Özgür Bolat Özel Eğitim ve LTD. ŞTİ. Şirketi olarak, siz değerli müşterilerimiz ve çözüm ortaklarımızın güvenliğini göz önünde bulundurarak, başta özel hayatın gizliliği olmak üzere, temel hak ve özgürlüklerin korunması amacıyla, kişisel verilerle ilgili düzenlenen "Kişisel Verilerin Korunması Kanunu" hususunda sizi bilgilendirmek istiyoruz.

Amacımız; sizlerin memnuniyeti doğrultusunda, kişisel verilerinizin alınma şekilleri, işlenme amaçları, hukuki nedenleri ve haklarınız konularında sizi en şeffaf şekilde bilgilendirmektir.

Kurumumuza iletmiş olduğunuz veya Kurumumuzun usül ve işlemleri çerçevesinde edinmiş olduğu her türlü kişisel veri ile biyometrik veri, sağlık verisi dahil her türlü özel nitelikli veriniz bakımından (“Veri”), 7 Nisan 2016 tarihinde yürürlüğe giren 6698 sayılı Kişisel Verilerin Korunması Kanunu (KVKK) gereğince, Kurumumuz Özgür Bolat Özel Eğitim ve LTD. ŞTİ. ŞİRKETİ Veri Sorumlusu sıfatıyla, kişisel bilgileri kanunda açıklandığı çerçevede; elde edebilecek, kaydedebilecek, depolayabilecek, muhafaza edebilecek, hizmetlerini devam ettirebilmek amacıyla güncelleyebilecek, değiştirebilecek, yeniden düzenleyebilecek, mevzuatın izin verdiği durumlarda ve ölçüde üçüncü kişilere açıklayabilecek, devredebilecek, aktarabilecek, paylaşabilecek, sınıflandırabilecek, anonim hale getirebilecek ve kanunda sayılan diğer şekillerde işleyebilecektir.
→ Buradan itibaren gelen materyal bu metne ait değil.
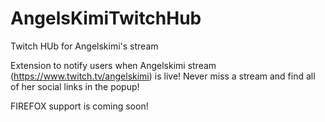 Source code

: # AngelsKimiTwitchHub
Twitch HUb for Angelskimi's stream

Extension to notify users when Angelskimi stream (https://www.twitch.tv/angelskimi) is live!
Never miss a stream and find all of her social links in the popup!

FIREFOX support is coming soon!
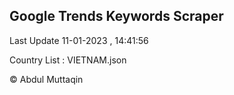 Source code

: 

## Google Trends Keywords Scraper 
 
Last Update 11-01-2023 , 14:41:56

Country List :
VIETNAM.json



© Abdul Muttaqin 

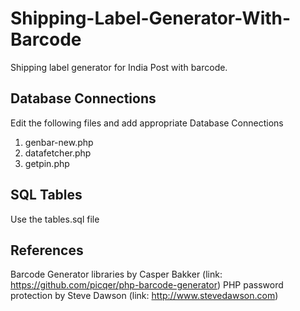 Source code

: # Shipping-Label-Generator-With-Barcode
Shipping label generator for India Post with barcode.

## Database Connections
Edit the following files and add appropriate Database Connections
1. genbar-new.php
2. datafetcher.php
3. getpin.php

## SQL Tables
Use the tables.sql file




## References
Barcode Generator libraries by Casper Bakker (link: https://github.com/picqer/php-barcode-generator)
PHP password protection by Steve Dawson (link: http://www.stevedawson.com) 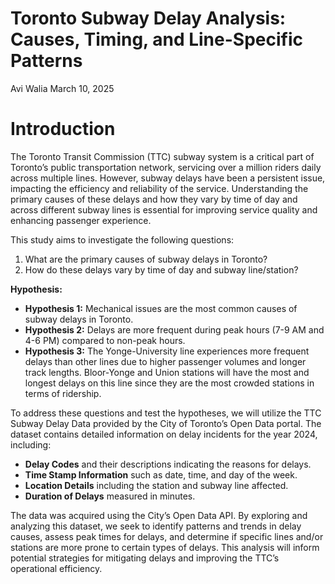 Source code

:Toronto Subway Delay Analysis: Causes, Timing, and Line-Specific
Patterns
================
Avi Walia
March 10, 2025

# Introduction

The Toronto Transit Commission (TTC) subway system is a critical part of
Toronto’s public transportation network, servicing over a million riders
daily across multiple lines. However, subway delays have been a
persistent issue, impacting the efficiency and reliability of the
service. Understanding the primary causes of these delays and how they
vary by time of day and across different subway lines is essential for
improving service quality and enhancing passenger experience.

This study aims to investigate the following questions:

1.  What are the primary causes of subway delays in Toronto?
2.  How do these delays vary by time of day and subway line/station?

**Hypothesis:**

- **Hypothesis 1:** Mechanical issues are the most common causes of
  subway delays in Toronto.
- **Hypothesis 2:** Delays are more frequent during peak hours (7-9 AM
  and 4-6 PM) compared to non-peak hours.
- **Hypothesis 3:** The Yonge-University line experiences more frequent
  delays than other lines due to higher passenger volumes and longer
  track lengths. Bloor-Yonge and Union stations will have the most and
  longest delays on this line since they are the most crowded stations
  in terms of ridership.

To address these questions and test the hypotheses, we will utilize the
TTC Subway Delay Data provided by the City of Toronto’s Open Data
portal. The dataset contains detailed information on delay incidents for
the year 2024, including:

- **Delay Codes** and their descriptions indicating the reasons for
  delays.
- **Time Stamp Information** such as date, time, and day of the week.
- **Location Details** including the station and subway line affected.
- **Duration of Delays** measured in minutes.

The data was acquired using the City’s Open Data API. By exploring and
analyzing this dataset, we seek to identify patterns and trends in delay
causes, assess peak times for delays, and determine if specific lines
and/or stations are more prone to certain types of delays. This analysis
will inform potential strategies for mitigating delays and improving the
TTC’s operational efficiency.
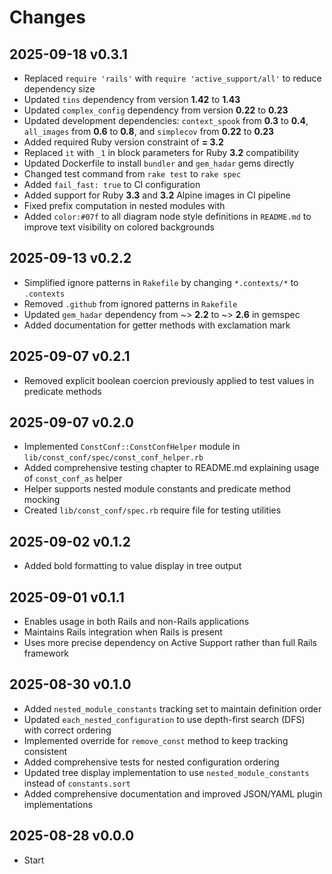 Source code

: # Changes

## 2025-09-18 v0.3.1

- Replaced `require 'rails'` with `require 'active_support/all'` to reduce
  dependency size
- Updated `tins` dependency from version **1.42** to **1.43**
- Updated `complex_config` dependency from version **0.22** to **0.23**
- Updated development dependencies: `context_spook` from **0.3** to **0.4**,
  `all_images` from **0.6** to **0.8**, and `simplecov` from **0.22** to
  **0.23**
- Added required Ruby version constraint of **= 3.2**
- Replaced `it` with `_1` in block parameters for Ruby **3.2** compatibility
- Updated Dockerfile to install `bundler` and `gem_hadar` gems directly
- Changed test command from `rake test` to `rake spec`
- Added `fail_fast: true` to CI configuration
- Added support for Ruby **3.3** and **3.2** Alpine images in CI pipeline
- Fixed prefix computation in nested modules with
- Added `color:#07f` to all diagram node style definitions in `README.md` to
  improve text visibility on colored backgrounds

## 2025-09-13 v0.2.2

- Simplified ignore patterns in `Rakefile` by changing `*.contexts/*` to
  `.contexts`
- Removed `.github` from ignored patterns in `Rakefile`
- Updated `gem_hadar` dependency from ~> **2.2** to ~> **2.6** in gemspec
- Added documentation for getter methods with exclamation mark

## 2025-09-07 v0.2.1

- Removed explicit boolean coercion previously applied to test values in
  predicate methods

## 2025-09-07 v0.2.0

- Implemented `ConstConf::ConstConfHelper` module in
  `lib/const_conf/spec/const_conf_helper.rb`
- Added comprehensive testing chapter to README.md explaining usage of
  `const_conf_as` helper
- Helper supports nested module constants and predicate method mocking
- Created `lib/const_conf/spec.rb` require file for testing utilities

## 2025-09-02 v0.1.2

- Added bold formatting to value display in tree output

## 2025-09-01 v0.1.1

- Enables usage in both Rails and non-Rails applications
- Maintains Rails integration when Rails is present
- Uses more precise dependency on Active Support rather than full Rails
  framework

## 2025-08-30 v0.1.0

- Added `nested_module_constants` tracking set to maintain definition order
- Updated `each_nested_configuration` to use depth-first search (DFS) with
  correct ordering
- Implemented override for `remove_const` method to keep tracking consistent
- Added comprehensive tests for nested configuration ordering
- Updated tree display implementation to use `nested_module_constants` instead
  of `constants.sort`
- Added comprehensive documentation and improved JSON/YAML plugin
  implementations

## 2025-08-28 v0.0.0

  * Start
Kişisel verilerinizin işlenme amaçları ve hukuki sebepleri; Mevzuat kapsamında faaliyet alanımız kapsamında işlemlerin yerine getirilmesi, yürütülmesi ve geliştirilebilmesi, bu hizmetlere ve ürünlere yönelik tanıtım, pazarlama ve kampanya faaliyetlerinin yapılması, akdettiğiniz ve/veya akdettiğimiz sözleşmelerin gereğinin yerine getirilmesi; istihbarat, bilgi araştırmaları ve kredibilite değerlemelerinin yapılması, planlama, istatistik, müşteri memnuniyeti çalışmaları, güvenliğin sağlanması, otoritelerce öngörülen bilgi saklama, raporlama, bilgilendirme yükümlülüklerine uyulması, tarafınıza daha iyi ve güvenilir hizmet verilebilmesi, tarafınıza uygun hizmetler ve ürünler geliştirilmesi ve bunun kesintisiz olarak sürdürebilmesi amacıyla ve diğer nedenlerle kişisel verileriniz işlenmektedir.

Kişisel verilerin toplanma yöntemi: Kişisel verileriniz, otomatik ya da otomatik olmayan yollarla, yazılı, sözlü ya da elektronik ortamda toplanabilmektedir.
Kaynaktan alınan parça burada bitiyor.